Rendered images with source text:
━━━━━━━━

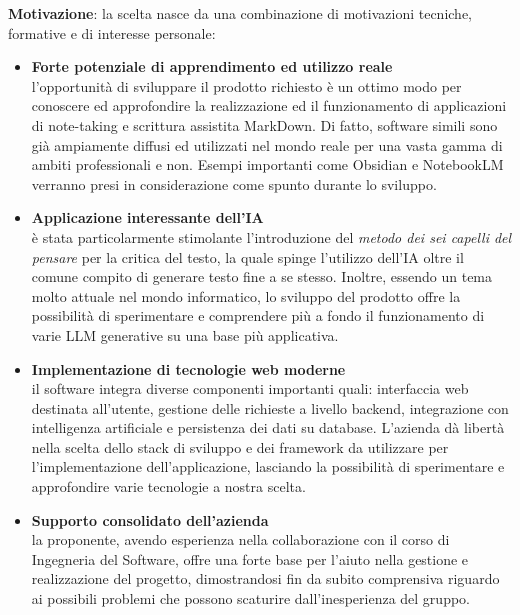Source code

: \documentclass[a4paper,10pt]{article}
\begin{document}
\textbf{Motivazione}: la scelta nasce da una combinazione di motivazioni tecniche, formative e di interesse personale:
\begin{itemize}
    \item \textbf{Forte potenziale di apprendimento ed utilizzo reale}\\
    l'opportunità di sviluppare il prodotto richiesto è un ottimo modo per conoscere ed approfondire la realizzazione ed il funzionamento di applicazioni di note-taking e scrittura assistita MarkDown. Di fatto, software simili sono già ampiamente diffusi ed utilizzati nel mondo reale per una vasta gamma di ambiti professionali e non. Esempi importanti come Obsidian e NotebookLM verranno presi in considerazione come spunto durante lo sviluppo.
    \item \textbf{Applicazione interessante dell'IA}\\
    è stata particolarmente stimolante l'introduzione del \textit{metodo dei sei capelli del pensare} per la critica del testo, la quale spinge l'utilizzo dell'IA oltre il comune compito di generare testo fine a se stesso. Inoltre, essendo un tema molto attuale nel mondo informatico, lo sviluppo del prodotto offre la possibilità di sperimentare e comprendere più a fondo il funzionamento di varie LLM generative su una base più applicativa.
    \item \textbf{Implementazione di tecnologie web moderne}\\
    il software integra diverse componenti importanti quali: interfaccia web destinata all'utente, gestione delle richieste a livello backend, integrazione con intelligenza artificiale e persistenza dei dati su database. L'azienda dà libertà nella scelta dello stack di sviluppo e dei framework da utilizzare per l'implementazione dell'applicazione, lasciando la possibilità di sperimentare e approfondire varie tecnologie a nostra scelta.
    \item \textbf{Supporto consolidato dell'azienda}\\
    la proponente, avendo esperienza nella collaborazione con il corso di Ingegneria del Software, offre una forte base per l'aiuto nella gestione e realizzazione del progetto, dimostrandosi fin da subito comprensiva riguardo ai possibili problemi che possono scaturire dall'inesperienza del gruppo.
\end{itemize}

\newpage
\end{document}
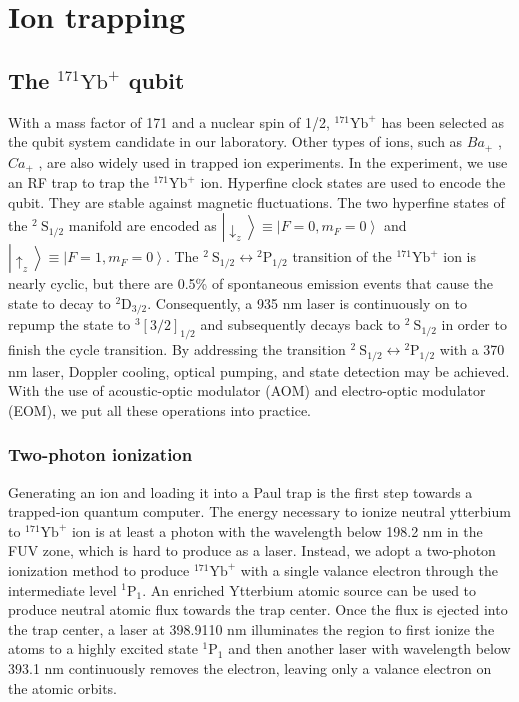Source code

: 
\chapter{Ion trapping}

\section{The \texorpdfstring{${ }^{171} \mathrm{Yb}^{+}$}{} qubit}

With a mass factor of 171 and a nuclear spin of 1/2, ${ }^{171} \mathrm{Yb}^{+}$ has been selected as the qubit system candidate in our laboratory. Other types of ions, such as $Ba_+$ \cite{RN259,RN156,RN253}, $Ca_+$ \cite{RN164}, are also widely used in trapped ion experiments. In the experiment, we use an RF trap to trap the ${ }^{171} \mathrm{Yb}^{+}$ ion. Hyperfine clock states are used to encode the qubit. They are stable against magnetic fluctuations. The two hyperfine states of the ${ }^2 \mathrm{~S}_{1 / 2}$ manifold are encoded as $\left|\downarrow_z\right\rangle \equiv\left|F=0, m_F=0\right\rangle$ and $\left|\uparrow_z\right\rangle \equiv\left|F=1, m_F=0\right\rangle$. The ${ }^2 \mathrm{~S}_{1 / 2} \leftrightarrow{ }^2 \mathrm{P}_{1 / 2}$ transition of the ${ }^{171} \mathrm{Yb}^{+}$ ion is nearly cyclic, but there are 0.5\% of spontaneous emission events that cause the state to decay to ${ }^2 \mathrm{D}_{3 / 2}$. Consequently, a 935 nm laser is continuously on to repump the state to ${ }^{3} [3 / 2]_{1 / 2}$ and subsequently decays back to ${ }^2 \mathrm{~S}_{1 / 2}$ in order to finish the cycle transition. By addressing the transition ${ }^2 \mathrm{~S}_{1 / 2} \leftrightarrow{ }^2 \mathrm{P}_{1 / 2}$ with a 370 nm laser, Doppler cooling, optical pumping, and state detection may be achieved. With the use of acoustic-optic modulator (AOM) and electro-optic modulator (EOM), we put all these operations into practice.

\subsection{Two-photon ionization}

Generating an ion and loading it into a Paul trap is the first step towards a trapped-ion quantum computer. The energy necessary to ionize neutral ytterbium to ${ }^{171} \mathrm{Yb}^{+}$ ion is at least a photon with the wavelength below 198.2 nm in the FUV zone, which is hard to produce as a laser. Instead, we adopt a two-photon ionization method to produce ${ }^{171} \mathrm{Yb}^{+}$ with a single valance electron through the intermediate level ${ }^1 \mathrm{P}_1$. An enriched Ytterbium atomic source can be used to produce neutral atomic flux towards the trap center. Once the flux is ejected into the trap center, a laser at 398.9110 nm illuminates the region to first ionize the atoms to a highly excited state ${ }^1 \mathrm{P}_1$ and then another laser with wavelength below 393.1 nm continuously removes the electron, leaving only a valance electron on the atomic orbits.

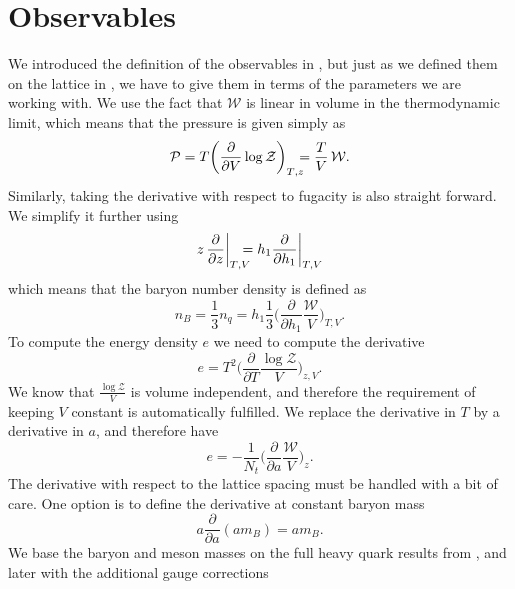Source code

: \section{Observables}

We introduced the definition of the observables in , but
just as we defined them on the lattice in ,
we have to give them in terms of the parameters we are working with. We use the
fact that  $\mathcal{W}$ is linear in volume in the thermodynamic
limit, which means that the pressure is given simply as
%
\begin{equation}
  \mathcal{P} = T \bigg( \frac{\partial}{\partial V} \log \mathcal{Z}
  \bigg)_{T\mathrlap{,z}} = \frac{T}{V}\,\mathcal{W}.
\end{equation}
%
Similarly, taking the derivative with respect to fugacity is also straight
forward. We simplify it further using
%
\begin{equation}
  z\, \frac{\partial}{\partial z} \bigg|_{T\mathrlap{,V}} = h_1
  \frac{\partial}{\partial h_1} \bigg|_{T,V}
\end{equation}
%
which means that the baryon number density is defined as
%
\begin{equation}
  n_B = \frac{1}{3} n_q = h_1 \frac{1}{3} \bigg( \frac{\partial}{\partial h_1} \frac{\mathcal{W}}{V} \bigg)_{T,V}.
\end{equation}
%
To compute the energy density $e$ we need to compute the
derivative
%
\begin{equation}
  e = T^2 \bigg( \frac{\partial}{\partial T} \frac{\log \mathcal{Z}}{V}
    \bigg)_{z,V}.
\end{equation}
%
We know that $\frac{\log \mathcal{Z}}{V}$ is volume independent, and therefore
the requirement of keeping $V$ constant is automatically fulfilled. We replace
the derivative in $T$ by a derivative in $a$, and therefore have
%
\begin{equation}
  e = -\frac{1}{N_t} \bigg( \frac{\partial}{\partial a} \frac{\mathcal{W}}{V}
    \bigg)_z.
\end{equation}
%
The derivative with respect to the lattice spacing must be handled with a bit of
care. One option is to define the derivative at constant baryon mass
%
\begin{equation}
  a \frac{\partial}{\partial a} (a m_B) = a m_B.
\end{equation}
%
We base the baryon and meson masses on the full heavy quark results from
\citep{Smit:2002introduction}, and later with the additional gauge corrections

━━━━━━━━

» **What is being asked**
Copy each line of the records that has "reale" in it.

» **Answer to the problem**
    \item \textbf{Forte potenziale di apprendimento ed utilizzo reale}\\
    l'opportunità di sviluppare il prodotto richiesto è un ottimo modo per conoscere ed approfondire la realizzazione ed il funzionamento di applicazioni di note-taking e scrittura assistita MarkDown. Di fatto, software simili sono già ampiamente diffusi ed utilizzati nel mondo reale per una vasta gamma di ambiti professionali e non. Esempi importanti come Obsidian e NotebookLM verranno presi in considerazione come spunto durante lo sviluppo.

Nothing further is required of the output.